Keen's mission is to defend New Zealand food unashamedly - not the soggy vegetables and overcooked mutton that may spring to mind. But a form of home cooking which once placed fresh produce on a pedestal, much like the Asian and Mediterranean cuisines we now admire.
As the author points out, we sneer at wobbly blancmange, but mention panna cotta and we swoon.
Keen has reproduced original recipes, then adapted them for a modern pantry and palate. But you could bastardise these recipes further if you knew what you were doing (or had a husband who did) - for example, swapping the glace cherries and walnuts in the pavlova cake for raspberries and pecans.
I was a bit startled by all the mentions of lard and dripping, especially seeing as I don't have cows to milk by hand, five kids to run around after and a quarter-acre section to push-mow. This book is not some calorie-obsessed modern woman's guide to fusion rabbit food. It's honest tucker, suited to people who expend energy through hard work and active lives.

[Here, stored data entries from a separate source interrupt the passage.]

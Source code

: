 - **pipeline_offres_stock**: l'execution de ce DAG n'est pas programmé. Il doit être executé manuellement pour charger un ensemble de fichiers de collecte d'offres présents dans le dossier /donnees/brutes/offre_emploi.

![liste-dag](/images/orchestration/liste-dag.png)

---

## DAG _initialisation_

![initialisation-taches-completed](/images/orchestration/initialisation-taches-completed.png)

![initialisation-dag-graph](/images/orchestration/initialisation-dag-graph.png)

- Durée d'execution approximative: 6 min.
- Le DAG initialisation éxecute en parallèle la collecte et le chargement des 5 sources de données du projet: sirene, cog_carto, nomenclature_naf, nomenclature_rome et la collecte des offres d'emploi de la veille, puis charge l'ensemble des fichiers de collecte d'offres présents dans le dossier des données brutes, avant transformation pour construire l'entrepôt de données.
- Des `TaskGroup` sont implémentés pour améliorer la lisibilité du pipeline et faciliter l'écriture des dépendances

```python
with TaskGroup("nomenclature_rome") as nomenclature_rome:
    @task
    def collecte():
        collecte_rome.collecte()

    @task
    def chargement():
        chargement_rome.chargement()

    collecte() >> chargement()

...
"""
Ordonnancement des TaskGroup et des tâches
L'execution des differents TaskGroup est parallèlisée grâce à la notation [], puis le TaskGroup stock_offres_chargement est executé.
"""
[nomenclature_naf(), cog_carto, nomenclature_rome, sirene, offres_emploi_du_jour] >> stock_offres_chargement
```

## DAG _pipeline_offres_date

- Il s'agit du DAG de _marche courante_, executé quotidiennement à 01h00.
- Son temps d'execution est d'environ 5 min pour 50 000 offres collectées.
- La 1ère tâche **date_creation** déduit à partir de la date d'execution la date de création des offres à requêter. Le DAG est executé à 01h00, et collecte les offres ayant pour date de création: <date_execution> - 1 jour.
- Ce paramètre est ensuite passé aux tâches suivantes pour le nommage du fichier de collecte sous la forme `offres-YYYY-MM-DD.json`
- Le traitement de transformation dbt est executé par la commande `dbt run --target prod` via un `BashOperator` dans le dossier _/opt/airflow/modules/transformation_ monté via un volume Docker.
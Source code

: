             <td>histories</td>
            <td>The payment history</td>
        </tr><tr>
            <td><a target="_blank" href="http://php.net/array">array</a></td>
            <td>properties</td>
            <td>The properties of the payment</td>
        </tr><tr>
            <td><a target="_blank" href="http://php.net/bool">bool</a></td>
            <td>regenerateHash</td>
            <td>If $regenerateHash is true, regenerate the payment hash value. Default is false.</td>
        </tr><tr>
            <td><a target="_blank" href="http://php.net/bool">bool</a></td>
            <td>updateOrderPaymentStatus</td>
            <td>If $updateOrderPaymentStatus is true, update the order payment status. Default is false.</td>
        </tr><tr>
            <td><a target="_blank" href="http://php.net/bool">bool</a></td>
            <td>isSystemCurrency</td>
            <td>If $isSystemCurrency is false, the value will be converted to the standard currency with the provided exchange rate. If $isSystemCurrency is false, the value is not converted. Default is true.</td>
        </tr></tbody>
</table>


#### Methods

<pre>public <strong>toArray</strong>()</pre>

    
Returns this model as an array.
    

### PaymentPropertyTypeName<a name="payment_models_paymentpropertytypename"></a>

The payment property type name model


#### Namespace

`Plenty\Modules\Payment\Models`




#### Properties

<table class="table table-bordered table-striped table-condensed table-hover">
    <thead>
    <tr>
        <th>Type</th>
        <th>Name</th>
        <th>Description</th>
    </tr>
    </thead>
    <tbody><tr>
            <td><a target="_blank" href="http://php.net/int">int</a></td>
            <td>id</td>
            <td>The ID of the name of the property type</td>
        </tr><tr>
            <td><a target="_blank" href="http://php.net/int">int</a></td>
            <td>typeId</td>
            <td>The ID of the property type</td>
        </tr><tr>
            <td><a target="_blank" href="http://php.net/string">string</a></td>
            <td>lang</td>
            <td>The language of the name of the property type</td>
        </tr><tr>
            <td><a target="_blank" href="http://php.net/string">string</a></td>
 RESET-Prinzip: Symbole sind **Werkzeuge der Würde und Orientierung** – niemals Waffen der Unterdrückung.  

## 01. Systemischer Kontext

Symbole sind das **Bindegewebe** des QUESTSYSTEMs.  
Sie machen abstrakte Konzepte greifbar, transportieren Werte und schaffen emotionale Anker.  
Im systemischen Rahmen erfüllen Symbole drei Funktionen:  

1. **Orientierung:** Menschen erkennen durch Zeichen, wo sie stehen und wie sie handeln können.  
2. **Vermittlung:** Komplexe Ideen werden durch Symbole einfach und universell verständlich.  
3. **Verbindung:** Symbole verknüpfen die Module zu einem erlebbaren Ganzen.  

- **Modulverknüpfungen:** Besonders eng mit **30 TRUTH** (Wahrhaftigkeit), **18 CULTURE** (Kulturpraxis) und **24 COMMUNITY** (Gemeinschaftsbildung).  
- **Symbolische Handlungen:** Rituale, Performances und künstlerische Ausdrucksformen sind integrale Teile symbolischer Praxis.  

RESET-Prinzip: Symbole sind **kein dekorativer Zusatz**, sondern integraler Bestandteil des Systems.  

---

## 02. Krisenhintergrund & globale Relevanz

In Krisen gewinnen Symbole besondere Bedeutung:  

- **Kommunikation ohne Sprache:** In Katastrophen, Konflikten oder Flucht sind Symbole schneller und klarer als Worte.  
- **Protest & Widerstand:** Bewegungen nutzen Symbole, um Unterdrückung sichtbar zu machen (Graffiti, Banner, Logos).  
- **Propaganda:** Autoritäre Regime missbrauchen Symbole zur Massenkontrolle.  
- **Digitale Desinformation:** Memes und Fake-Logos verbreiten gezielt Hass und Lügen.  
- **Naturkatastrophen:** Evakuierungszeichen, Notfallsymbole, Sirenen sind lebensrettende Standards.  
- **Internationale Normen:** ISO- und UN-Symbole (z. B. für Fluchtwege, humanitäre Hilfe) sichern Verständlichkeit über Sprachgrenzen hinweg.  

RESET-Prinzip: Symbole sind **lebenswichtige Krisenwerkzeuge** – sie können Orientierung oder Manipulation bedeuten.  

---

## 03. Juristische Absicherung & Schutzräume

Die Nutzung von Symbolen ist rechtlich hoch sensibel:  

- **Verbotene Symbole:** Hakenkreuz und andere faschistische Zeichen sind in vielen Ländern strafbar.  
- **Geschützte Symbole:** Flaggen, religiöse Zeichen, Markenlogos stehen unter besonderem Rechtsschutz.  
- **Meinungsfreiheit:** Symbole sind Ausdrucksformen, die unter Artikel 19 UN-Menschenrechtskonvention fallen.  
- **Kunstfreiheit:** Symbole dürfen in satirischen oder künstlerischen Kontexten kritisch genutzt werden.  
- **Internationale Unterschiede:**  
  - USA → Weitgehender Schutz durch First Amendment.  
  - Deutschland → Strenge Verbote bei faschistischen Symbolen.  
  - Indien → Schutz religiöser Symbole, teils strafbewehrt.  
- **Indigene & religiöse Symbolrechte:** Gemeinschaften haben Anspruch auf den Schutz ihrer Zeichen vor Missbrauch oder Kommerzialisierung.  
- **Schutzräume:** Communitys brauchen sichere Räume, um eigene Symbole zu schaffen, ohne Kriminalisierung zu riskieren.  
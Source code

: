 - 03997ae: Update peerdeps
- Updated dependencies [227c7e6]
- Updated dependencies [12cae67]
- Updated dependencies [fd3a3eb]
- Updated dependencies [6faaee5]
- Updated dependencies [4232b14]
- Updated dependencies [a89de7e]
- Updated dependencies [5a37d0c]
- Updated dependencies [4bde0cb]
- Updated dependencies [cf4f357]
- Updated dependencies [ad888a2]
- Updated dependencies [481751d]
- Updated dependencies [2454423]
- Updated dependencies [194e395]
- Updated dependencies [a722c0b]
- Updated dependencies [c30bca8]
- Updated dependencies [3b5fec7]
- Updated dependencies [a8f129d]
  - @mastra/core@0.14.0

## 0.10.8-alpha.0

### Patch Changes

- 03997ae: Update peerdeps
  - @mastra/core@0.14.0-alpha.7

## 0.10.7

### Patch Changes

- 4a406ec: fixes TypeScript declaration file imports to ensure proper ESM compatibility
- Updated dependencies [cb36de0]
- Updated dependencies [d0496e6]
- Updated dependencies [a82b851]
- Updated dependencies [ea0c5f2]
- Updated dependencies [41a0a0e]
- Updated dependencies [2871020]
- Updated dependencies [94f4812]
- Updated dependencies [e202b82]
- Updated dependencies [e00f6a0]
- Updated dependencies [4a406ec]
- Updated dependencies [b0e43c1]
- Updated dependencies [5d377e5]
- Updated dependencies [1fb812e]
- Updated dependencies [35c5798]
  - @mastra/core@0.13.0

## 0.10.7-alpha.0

A Good Harvest is a collection of recipes from the gardens of Rural Women New Zealand. It's a well laid-out bible for followers of the modern religion of pickling and preserving. Got an abundance of cabbage and Brussels sprouts? Turn to page 75 and survey your options: from the butter and stuffing yum-ness of broccoli supreme, to the flavour hit of chow chow. Maybe you've got more zucchini than anyone could be expected to eat? Turn to page 211 and you'll see recipes from zucchini and apple pickle (courtesy of Shirley Read of Taranaki/Waikato) to zucchini cake (courtesy of Fiona Gower of Franklin).
The rural women share recipes that belonged to their mothers, grandmothers, sisters-in-law or family friends. The book has a feel of the well-worn kitchen journal, packed with hand-written recipes passed around after pot-luck dinners and parties at the community hall.
These books may hark from the golden age of New Zealand home cookery, but it's evident from some of the recipe titles in Grace & Flavour that cooks of yesteryear didn't understand the basic principles of marketing. Fish pudding, anyone? Chicken mould? Anchovy biscuits?
The recipes are often for whopping amounts, an obvious throwback to the days when ladies supplied plates for a local do. The ingredients have a consistency and flavour which is no longer fashionable: crystallised ginger, walnuts, liver, celery seeds, glace cherries, chopped peel, treacle and sago.
And yet, beyond the baked tripe, cucumber toast and sheep liver in Grace & Flavour, and the preserved beans in A Good Harvest, there are some absolute gems in both books.
My copies are now severely dog-eared. My planting boxes will soon be full and on harvest I will be cooking up beetroot chutney and silverbeet muffins.
I made kedgeree from the Grace & Flavour recipe and my husband stood at the kitchen bench and ate it straight from the pan, enthusing through his full gob about how extraordinary it was.
I have been stewing apples and I've made my first ever feijoa loaf. I've discovered some delicious ideas - like bread sauce, which has never been a staple in my family but may be now.
Where our weeknight meals usually feature a tamarind chicken stir fry, spicy noodle soup or or teriyaki beef, we are now breaking out the bacon and egg pie, and I have plans to make a blackcurrant bun for my Scottish mother-in-law.
I may throw a retro dinner party, using an aunty's dinner set and one of nana's tablecloths, and on the menu I'll serve prunes with almond paste, Shanklin eggs, broad beans in cream, soused fish, claret cup and gingerbread pudding with custard.
It may not be the 1950s, but I'm recapturing some of that homemaker vibe right here in 2012.